The accident is believed to have been caused by Kim Joing-un’s sixth nuclear test which weakened the mountain.

The reported collapse comes just two days after South Korea’s weather agency warned future nuclear tests risk collapsing its mountain test site and triggering a radiation leak

The head of the Korea Meteorological Administration, Nam Jae-Cheol, told a parliament committee meeting another North Korean test could lead to such an accident.

South Korea has detected several largely small-sized earthquakes near the northeastern nuclear test site the North used for its sixth and most powerful bomb explosion in September.

Experts say the quakes suggest the area, which was also used for the North’s previous underground nuclear tests, is now too unstable to conduct more tests there, the Associated Press reported.

Lee Won-Jin, a Korea Meteorological Administration researcher, said the analysis of satellite photos indicated there were landslides around the Punggye-ri test site after the September test.

He also said there now might be a hollow space inside Mount Mantap, the granite peak where the North’s test site is located, citing studies of past underground nuclear tests by the United States.

Mr Lee said the North’s past six nuclear tests were not reported to have caused any radiation damage to neighbouring countries.


Experts said if the peak crumbles, clouds of radioactive dust and gas would blanket the region, the South China Morning Post reported.

Geophysicist Wen Lianxing and his team at the University of Science and Technology of China in Hefei, Anhui province, said they were “confident” underground detonations were occurring underneath the mountain.

They posted an analysis of data collected from more than 100 seismic monitoring sites across China.

This has narrowed down the location of Pyongyang’s nuclear tests with a margin of error of just 100m. They’ve all been under the same mountain.

Seismic data showed the underground test triggered an earthquake of magnitude 6.3, around 10 times more powerful than the fifth test a year ago.

Satellite images showed the blast caused numerous landslides around the Punggye-ri test site, according to the Washington-based 38 North monitoring project.

But Chinese nuclear weapons researcher and chair of the China Nuclear Society Wang Naiyan told the Morning Post a collapse could spark a major environmental disaster.

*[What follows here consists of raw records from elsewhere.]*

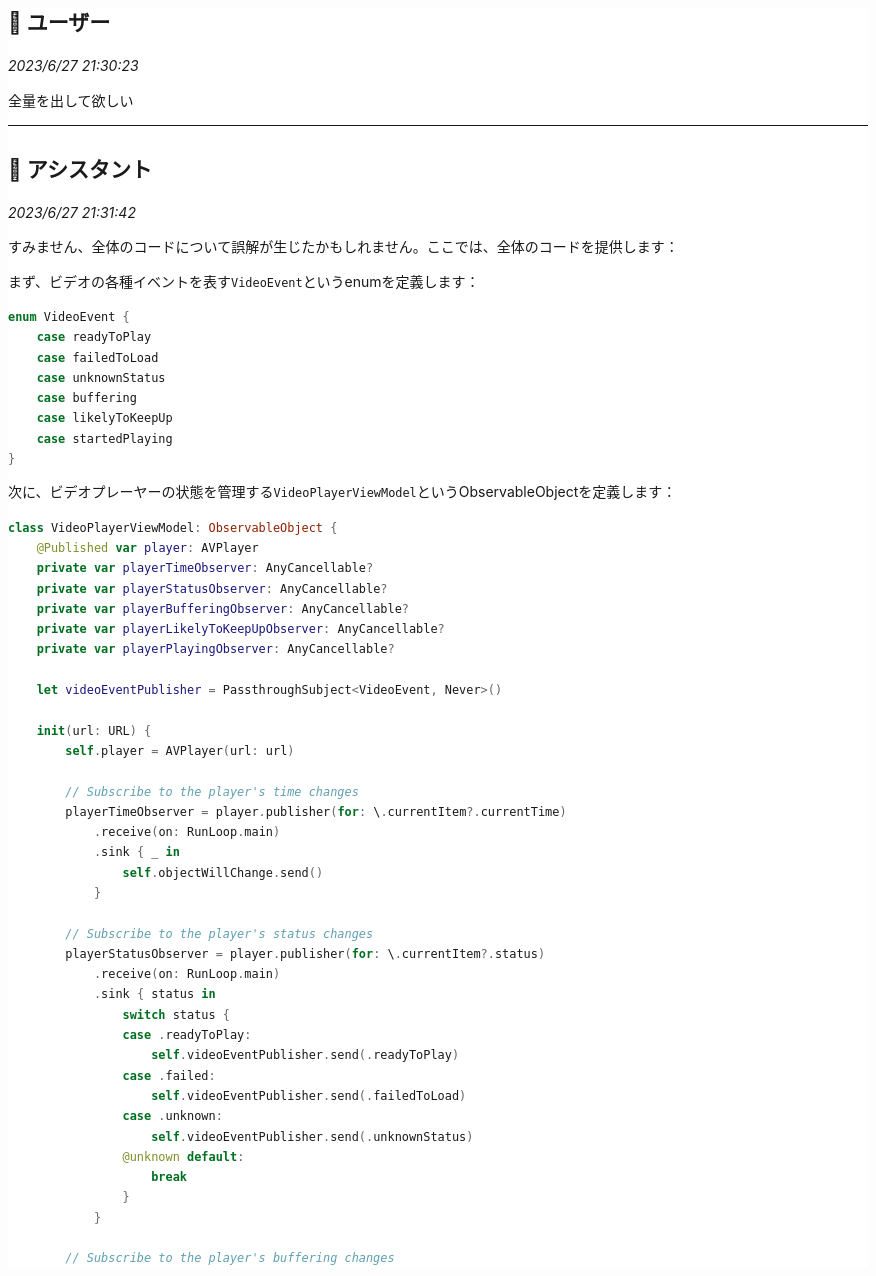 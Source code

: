 ## 👤 ユーザー
*2023/6/27 21:30:23*

全量を出して欲しい

---

## 🤖 アシスタント
*2023/6/27 21:31:42*

すみません、全体のコードについて誤解が生じたかもしれません。ここでは、全体のコードを提供します：

まず、ビデオの各種イベントを表す`VideoEvent`というenumを定義します：

```swift
enum VideoEvent {
    case readyToPlay
    case failedToLoad
    case unknownStatus
    case buffering
    case likelyToKeepUp
    case startedPlaying
}
```

次に、ビデオプレーヤーの状態を管理する`VideoPlayerViewModel`というObservableObjectを定義します：

```swift
class VideoPlayerViewModel: ObservableObject {
    @Published var player: AVPlayer
    private var playerTimeObserver: AnyCancellable?
    private var playerStatusObserver: AnyCancellable?
    private var playerBufferingObserver: AnyCancellable?
    private var playerLikelyToKeepUpObserver: AnyCancellable?
    private var playerPlayingObserver: AnyCancellable?
    
    let videoEventPublisher = PassthroughSubject<VideoEvent, Never>()

    init(url: URL) {
        self.player = AVPlayer(url: url)
        
        // Subscribe to the player's time changes
        playerTimeObserver = player.publisher(for: \.currentItem?.currentTime)
            .receive(on: RunLoop.main)
            .sink { _ in
                self.objectWillChange.send()
            }

        // Subscribe to the player's status changes
        playerStatusObserver = player.publisher(for: \.currentItem?.status)
            .receive(on: RunLoop.main)
            .sink { status in
                switch status {
                case .readyToPlay:
                    self.videoEventPublisher.send(.readyToPlay)
                case .failed:
                    self.videoEventPublisher.send(.failedToLoad)
                case .unknown:
                    self.videoEventPublisher.send(.unknownStatus)
                @unknown default:
                    break
                }
            }

        // Subscribe to the player's buffering changes
``` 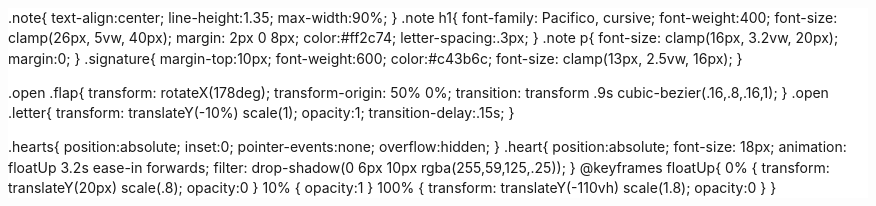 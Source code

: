   .note{
    text-align:center;
    line-height:1.35;
    max-width:90%;
  }
  .note h1{
    font-family: Pacifico, cursive;
    font-weight:400;
    font-size: clamp(26px, 5vw, 40px);
    margin: 2px 0 8px;
    color:#ff2c74;
    letter-spacing:.3px;
  }
  .note p{
    font-size: clamp(16px, 3.2vw, 20px);
    margin:0;
  }
  .signature{
    margin-top:10px;
    font-weight:600;
    color:#c43b6c;
    font-size: clamp(13px, 2.5vw, 16px);
  }

  .open .flap{
    transform: rotateX(178deg);
    transform-origin: 50% 0%;
    transition: transform .9s cubic-bezier(.16,.8,.16,1);
  }
  .open .letter{
    transform: translateY(-10%) scale(1);
    opacity:1;
    transition-delay:.15s;
  }

  .hearts{
    position:absolute;
    inset:0;
    pointer-events:none;
    overflow:hidden;
  }
  .heart{
    position:absolute;
    font-size: 18px;
    animation: floatUp 3.2s ease-in forwards;
    filter: drop-shadow(0 6px 10px rgba(255,59,125,.25));
  }
  @keyframes floatUp{
    0%   { transform: translateY(20px) scale(.8); opacity:0 }
    10%  { opacity:1 }
    100% { transform: translateY(-110vh) scale(1.8); opacity:0 }
  }
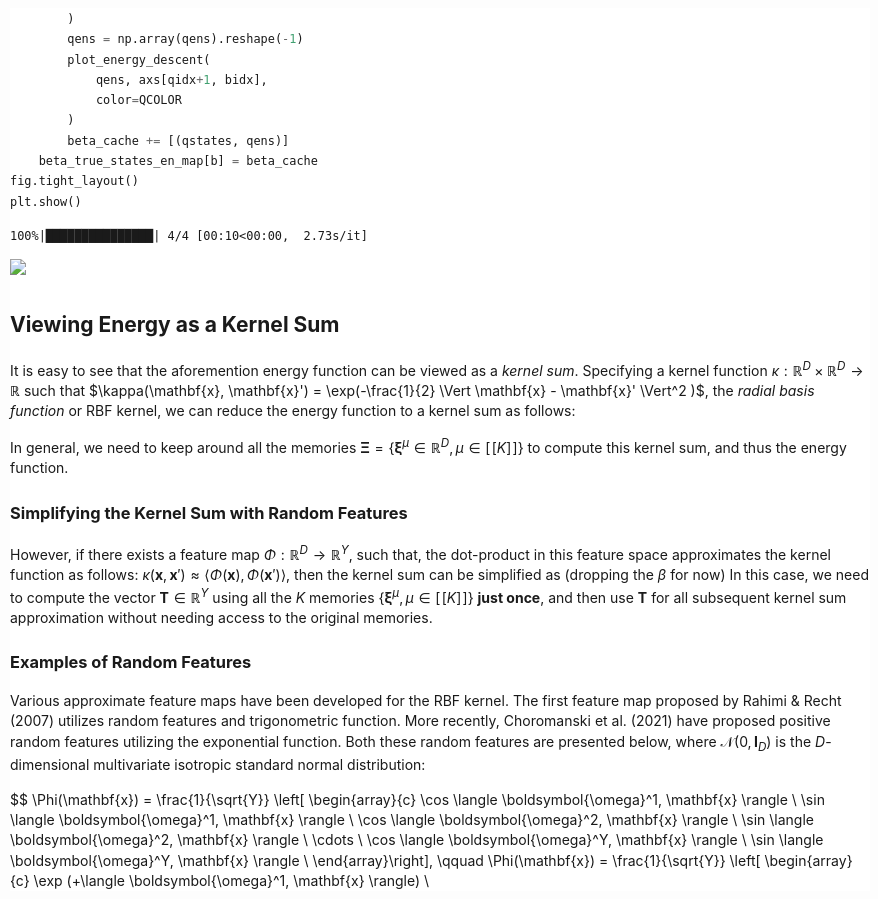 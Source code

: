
 ``` python
        )
        qens = np.array(qens).reshape(-1)
        plot_energy_descent(
            qens, axs[qidx+1, bidx],
            color=QCOLOR
        )
        beta_cache += [(qstates, qens)]
    beta_true_states_en_map[b] = beta_cache
fig.tight_layout()
plt.show()
```

    100%|███████████████| 4/4 [00:10<00:00,  2.73s/it]

![](03_distributed_memory_files/figure-commonmark/cell-11-output-2.png)

## Viewing Energy as a Kernel Sum

It is easy to see that the aforemention energy function can be viewed as
a *kernel sum*. Specifying a kernel function
*κ* : ℝ<sup>*D*</sup> × ℝ<sup>*D*</sup> → ℝ such that
$\kappa(\mathbf{x}, \mathbf{x}') = \exp(-\frac{1}{2} \Vert \mathbf{x} - \mathbf{x}' \Vert^2 )$,
the *radial basis function* or RBF kernel, we can reduce the energy
function to a kernel sum as follows:

In general, we need to keep around all the memories
**Ξ** = {**ξ**<sup>*μ*</sup> ∈ ℝ<sup>*D*</sup>, *μ* ∈ \[ \[*K*\] \]} to
compute this kernel sum, and thus the energy function.

### Simplifying the Kernel Sum with Random Features

However, if there exists a feature map
*Φ* : ℝ<sup>*D*</sup> → ℝ<sup>*Y*</sup>, such that, the dot-product in
this feature space approximates the kernel function as follows:
*κ*(**x**, **x**′) ≈ ⟨*Φ*(**x**), *Φ*(**x**′)⟩,
then the kernel sum can be simplified as (dropping the *β* for now) In
this case, we need to compute the vector **T** ∈ ℝ<sup>*Y*</sup> using
all the *K* memories {**ξ**<sup>*μ*</sup>, *μ* ∈ \[ \[*K*\] \]} **just
once**, and then use **T** for all subsequent kernel sum approximation
without needing access to the original memories.

### Examples of Random Features

Various approximate feature maps have been developed for the RBF kernel.
The first feature map proposed by Rahimi & Recht (2007) utilizes random
features and trigonometric function. More recently, Choromanski et
al. (2021) have proposed positive random features utilizing the
exponential function. Both these random features are presented below,
where 𝒩(0, **I**<sub>*D*</sub>) is the *D*-dimensional multivariate
isotropic standard normal distribution:

$$
\Phi(\mathbf{x}) = \frac{1}{\sqrt{Y}} \left\[ \begin{array}{c}
  \cos \langle \boldsymbol{\omega}^1, \mathbf{x} \rangle \\
  \sin \langle \boldsymbol{\omega}^1, \mathbf{x} \rangle \\
  \cos \langle \boldsymbol{\omega}^2, \mathbf{x} \rangle \\
  \sin \langle \boldsymbol{\omega}^2, \mathbf{x} \rangle \\
  \cdots \\
  \cos \langle \boldsymbol{\omega}^Y, \mathbf{x} \rangle \\
  \sin \langle \boldsymbol{\omega}^Y, \mathbf{x} \rangle \\
\end{array}\right\], 
\qquad 
\Phi(\mathbf{x}) = \frac{1}{\sqrt{Y}} \left\[ \begin{array}{c}
  \exp (+\langle \boldsymbol{\omega}^1, \mathbf{x} \rangle) \\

He said: “We call it ‘taking the roof off’. If the mountain collapses and the hole is exposed, it will let out many bad things.

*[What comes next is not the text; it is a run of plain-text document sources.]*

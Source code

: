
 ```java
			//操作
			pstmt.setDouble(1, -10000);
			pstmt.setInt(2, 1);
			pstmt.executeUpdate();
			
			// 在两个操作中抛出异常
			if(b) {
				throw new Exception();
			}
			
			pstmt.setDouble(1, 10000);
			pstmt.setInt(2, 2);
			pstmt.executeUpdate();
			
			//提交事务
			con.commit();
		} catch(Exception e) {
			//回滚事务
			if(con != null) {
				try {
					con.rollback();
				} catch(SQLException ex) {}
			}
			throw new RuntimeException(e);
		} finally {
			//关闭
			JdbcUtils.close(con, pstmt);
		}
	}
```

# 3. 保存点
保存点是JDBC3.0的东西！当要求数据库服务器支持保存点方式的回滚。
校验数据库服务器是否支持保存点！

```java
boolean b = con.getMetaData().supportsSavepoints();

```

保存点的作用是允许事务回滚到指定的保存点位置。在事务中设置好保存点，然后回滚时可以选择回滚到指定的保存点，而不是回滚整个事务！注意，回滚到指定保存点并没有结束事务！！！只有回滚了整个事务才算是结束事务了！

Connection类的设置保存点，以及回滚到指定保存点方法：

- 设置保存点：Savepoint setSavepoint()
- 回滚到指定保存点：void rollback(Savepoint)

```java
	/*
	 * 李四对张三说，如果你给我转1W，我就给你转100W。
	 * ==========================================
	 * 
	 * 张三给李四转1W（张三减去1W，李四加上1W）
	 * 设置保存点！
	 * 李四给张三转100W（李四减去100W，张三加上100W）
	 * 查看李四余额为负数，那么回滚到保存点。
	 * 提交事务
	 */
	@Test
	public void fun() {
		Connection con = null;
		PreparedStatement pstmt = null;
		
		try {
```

“A 100 kiloton bomb is a relatively large bomb. The North Korean government should stop the tests as they pose a huge threat not only to North Korea but to other countries, especially China.”

Satellite photos taken just a day after the blast reveal new gravel and scree fields shaken loose by the blasts at an elevation of about 2205m.

Analysts said these appeared more numerous and widespread than those caused by previous detonations — which would be in keeping with the increased size of the bomb.

Wang said there are limited mountains in North Korea that are “suitable” to conduct a nuclear test.

He said if the North had simply drilled into the side of the mountain, this increased the risk of “blowing the top off”.



Nuclear devices are often tested underground to prevent radioactive material released in the explosion reaching the surface and contaminating the environment.

This method also ensures a degree of secrecy.

A test site is carefully geologically surveyed to ensure suitability — usually in a place well away from population centres.

The nuclear device is placed into a drilled hole or tunnel usually between 200-800m below the surface, and several metres wide.

A lead-lined canister containing monitoring equipment is lowered into the shaft above the chamber.

The hole is then plugged with gravel, sand, gypsum and other fine materials to contain the explosion and fallout underground.

The release of radiation from an underground nuclear explosion — an effect known as “venting” — would give away clues to the technical composition and size of a country’s device.